#### Directions for this task
Your answer should be every line of the records that contains the word "numbers", copied as it stands.

------------------------------------------------------------

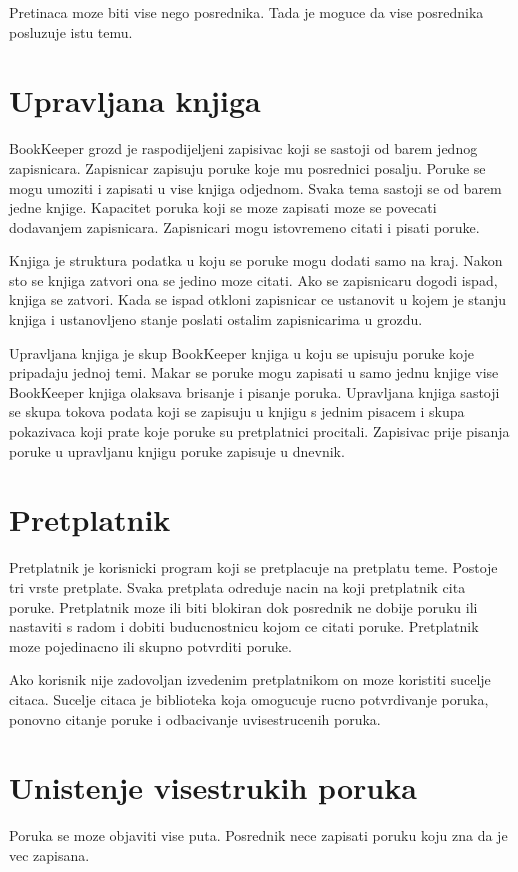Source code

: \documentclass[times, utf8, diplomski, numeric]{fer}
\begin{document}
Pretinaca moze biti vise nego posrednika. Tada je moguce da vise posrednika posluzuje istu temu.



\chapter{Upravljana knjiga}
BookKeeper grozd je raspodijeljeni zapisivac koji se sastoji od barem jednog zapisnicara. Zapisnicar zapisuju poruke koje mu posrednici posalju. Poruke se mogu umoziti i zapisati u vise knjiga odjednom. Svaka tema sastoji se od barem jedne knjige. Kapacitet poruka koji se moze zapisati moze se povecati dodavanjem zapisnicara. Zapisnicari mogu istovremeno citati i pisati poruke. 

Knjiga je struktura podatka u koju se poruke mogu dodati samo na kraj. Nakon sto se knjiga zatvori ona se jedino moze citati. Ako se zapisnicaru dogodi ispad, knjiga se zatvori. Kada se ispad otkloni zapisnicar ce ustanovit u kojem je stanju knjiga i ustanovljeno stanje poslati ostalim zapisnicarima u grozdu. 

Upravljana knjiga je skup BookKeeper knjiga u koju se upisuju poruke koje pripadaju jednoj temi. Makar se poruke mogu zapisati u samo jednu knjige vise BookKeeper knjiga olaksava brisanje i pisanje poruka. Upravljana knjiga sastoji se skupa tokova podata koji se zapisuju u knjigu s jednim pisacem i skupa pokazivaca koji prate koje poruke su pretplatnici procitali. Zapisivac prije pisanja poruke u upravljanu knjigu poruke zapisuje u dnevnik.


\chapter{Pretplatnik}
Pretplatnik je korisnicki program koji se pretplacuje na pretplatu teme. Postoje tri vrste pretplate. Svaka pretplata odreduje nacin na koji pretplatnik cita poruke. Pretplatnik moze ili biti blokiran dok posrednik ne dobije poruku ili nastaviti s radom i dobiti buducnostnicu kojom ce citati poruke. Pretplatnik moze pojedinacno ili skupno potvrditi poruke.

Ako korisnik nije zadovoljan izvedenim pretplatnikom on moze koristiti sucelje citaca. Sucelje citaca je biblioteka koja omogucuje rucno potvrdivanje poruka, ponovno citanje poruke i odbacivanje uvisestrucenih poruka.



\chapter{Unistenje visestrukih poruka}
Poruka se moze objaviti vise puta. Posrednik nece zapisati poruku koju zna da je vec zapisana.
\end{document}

------------------------------------------------------------

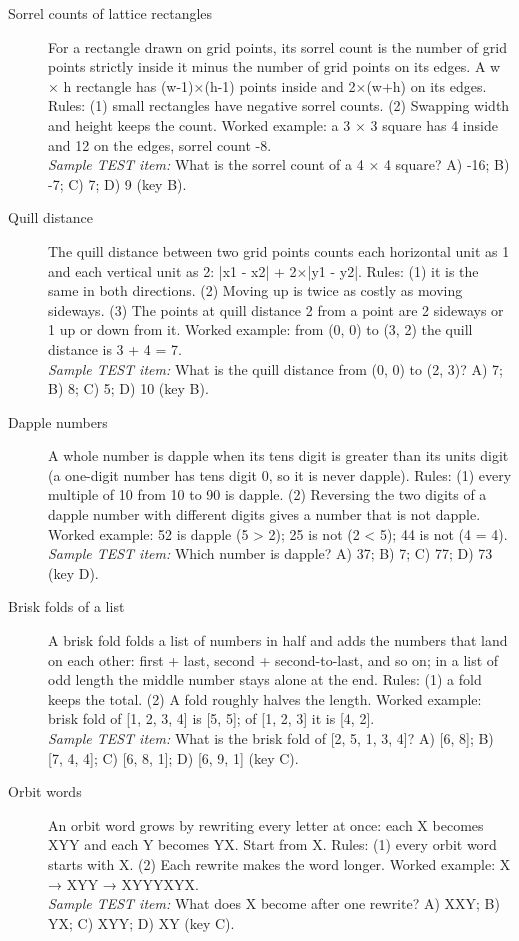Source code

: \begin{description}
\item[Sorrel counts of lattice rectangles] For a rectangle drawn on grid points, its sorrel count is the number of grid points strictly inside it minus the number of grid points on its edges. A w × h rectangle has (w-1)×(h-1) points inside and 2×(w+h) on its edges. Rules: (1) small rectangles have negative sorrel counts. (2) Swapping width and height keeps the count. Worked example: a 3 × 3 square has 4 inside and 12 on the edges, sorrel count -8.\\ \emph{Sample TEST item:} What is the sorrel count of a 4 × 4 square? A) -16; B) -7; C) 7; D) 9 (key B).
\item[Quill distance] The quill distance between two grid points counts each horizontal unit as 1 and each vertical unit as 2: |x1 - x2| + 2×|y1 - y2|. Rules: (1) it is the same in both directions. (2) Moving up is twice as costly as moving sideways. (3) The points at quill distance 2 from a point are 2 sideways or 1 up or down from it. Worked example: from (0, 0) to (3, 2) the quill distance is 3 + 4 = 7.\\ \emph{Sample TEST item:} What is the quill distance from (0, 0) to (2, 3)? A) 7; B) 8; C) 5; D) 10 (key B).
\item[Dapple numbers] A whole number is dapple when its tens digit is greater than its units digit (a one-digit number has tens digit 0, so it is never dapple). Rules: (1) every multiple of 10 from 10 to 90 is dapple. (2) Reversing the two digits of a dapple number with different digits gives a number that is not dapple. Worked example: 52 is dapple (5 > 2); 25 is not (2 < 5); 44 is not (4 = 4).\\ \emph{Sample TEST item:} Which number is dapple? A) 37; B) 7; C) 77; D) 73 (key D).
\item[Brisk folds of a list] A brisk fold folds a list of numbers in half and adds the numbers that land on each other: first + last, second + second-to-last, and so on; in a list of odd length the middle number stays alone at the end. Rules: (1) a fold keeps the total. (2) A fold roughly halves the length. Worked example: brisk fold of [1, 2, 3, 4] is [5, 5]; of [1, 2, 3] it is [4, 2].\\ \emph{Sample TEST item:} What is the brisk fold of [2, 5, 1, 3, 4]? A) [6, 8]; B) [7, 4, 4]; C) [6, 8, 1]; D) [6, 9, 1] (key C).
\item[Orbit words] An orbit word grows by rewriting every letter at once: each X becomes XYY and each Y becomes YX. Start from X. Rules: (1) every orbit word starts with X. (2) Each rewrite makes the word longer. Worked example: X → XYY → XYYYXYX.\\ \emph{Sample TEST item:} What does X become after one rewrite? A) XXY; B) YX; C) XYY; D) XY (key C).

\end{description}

------------------------------------------------------------

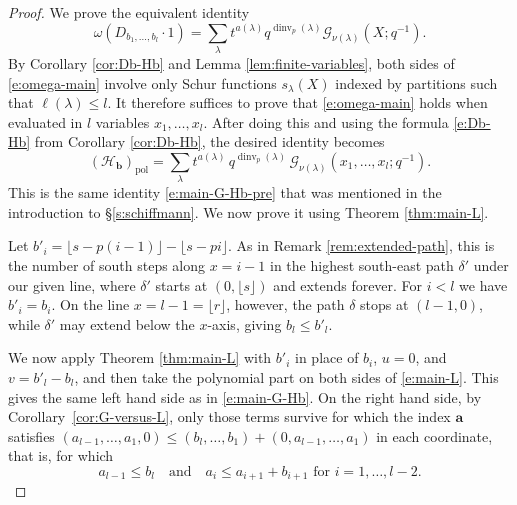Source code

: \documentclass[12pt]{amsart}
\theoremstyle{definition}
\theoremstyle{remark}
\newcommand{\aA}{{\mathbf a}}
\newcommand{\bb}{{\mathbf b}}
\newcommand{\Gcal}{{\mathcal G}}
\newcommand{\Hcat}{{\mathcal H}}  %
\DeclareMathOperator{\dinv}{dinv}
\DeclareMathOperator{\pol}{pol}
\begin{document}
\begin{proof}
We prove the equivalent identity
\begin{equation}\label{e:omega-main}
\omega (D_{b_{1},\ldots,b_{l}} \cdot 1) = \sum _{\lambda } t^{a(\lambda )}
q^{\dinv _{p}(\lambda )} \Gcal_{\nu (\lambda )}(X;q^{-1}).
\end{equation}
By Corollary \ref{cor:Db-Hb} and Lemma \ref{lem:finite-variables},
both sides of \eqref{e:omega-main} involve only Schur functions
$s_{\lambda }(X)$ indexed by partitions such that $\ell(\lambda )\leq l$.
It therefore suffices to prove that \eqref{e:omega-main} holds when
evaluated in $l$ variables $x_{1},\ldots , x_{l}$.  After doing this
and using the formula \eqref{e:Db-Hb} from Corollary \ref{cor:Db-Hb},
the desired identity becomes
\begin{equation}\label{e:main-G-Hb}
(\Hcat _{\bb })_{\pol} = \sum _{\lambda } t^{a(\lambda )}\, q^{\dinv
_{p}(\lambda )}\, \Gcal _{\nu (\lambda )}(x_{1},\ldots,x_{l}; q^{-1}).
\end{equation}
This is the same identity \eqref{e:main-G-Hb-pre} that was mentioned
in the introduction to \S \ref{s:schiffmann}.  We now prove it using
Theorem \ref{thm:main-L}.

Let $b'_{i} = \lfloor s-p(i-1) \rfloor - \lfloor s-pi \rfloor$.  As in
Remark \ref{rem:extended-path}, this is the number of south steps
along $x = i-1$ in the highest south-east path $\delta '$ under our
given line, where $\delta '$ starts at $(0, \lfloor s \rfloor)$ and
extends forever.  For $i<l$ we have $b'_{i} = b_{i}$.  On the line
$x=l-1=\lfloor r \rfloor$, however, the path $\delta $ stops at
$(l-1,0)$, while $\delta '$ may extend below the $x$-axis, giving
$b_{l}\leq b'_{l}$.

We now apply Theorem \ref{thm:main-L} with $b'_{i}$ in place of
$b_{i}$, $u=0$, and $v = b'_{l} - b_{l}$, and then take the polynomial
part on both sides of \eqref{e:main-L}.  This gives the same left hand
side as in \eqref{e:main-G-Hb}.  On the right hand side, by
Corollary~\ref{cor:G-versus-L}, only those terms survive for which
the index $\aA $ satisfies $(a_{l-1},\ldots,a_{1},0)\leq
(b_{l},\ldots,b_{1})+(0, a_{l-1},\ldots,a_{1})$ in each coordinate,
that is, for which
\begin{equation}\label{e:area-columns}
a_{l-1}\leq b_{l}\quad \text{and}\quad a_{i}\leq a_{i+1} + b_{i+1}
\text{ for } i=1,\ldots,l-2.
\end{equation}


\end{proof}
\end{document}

------------------------------------------------------------

#### Response to this exercise
\item[Dapple numbers] A whole number is dapple when its tens digit is greater than its units digit (a one-digit number has tens digit 0, so it is never dapple). Rules: (1) every multiple of 10 from 10 to 90 is dapple. (2) Reversing the two digits of a dapple number with different digits gives a number that is not dapple. Worked example: 52 is dapple (5 > 2); 25 is not (2 < 5); 44 is not (4 = 4).\\ \emph{Sample TEST item:} Which number is dapple? A) 37; B) 7; C) 77; D) 73 (key D).
\item[Brisk folds of a list] A brisk fold folds a list of numbers in half and adds the numbers that land on each other: first + last, second + second-to-last, and so on; in a list of odd length the middle number stays alone at the end. Rules: (1) a fold keeps the total. (2) A fold roughly halves the length. Worked example: brisk fold of [1, 2, 3, 4] is [5, 5]; of [1, 2, 3] it is [4, 2].\\ \emph{Sample TEST item:} What is the brisk fold of [2, 5, 1, 3, 4]? A) [6, 8]; B) [7, 4, 4]; C) [6, 8, 1]; D) [6, 9, 1] (key C).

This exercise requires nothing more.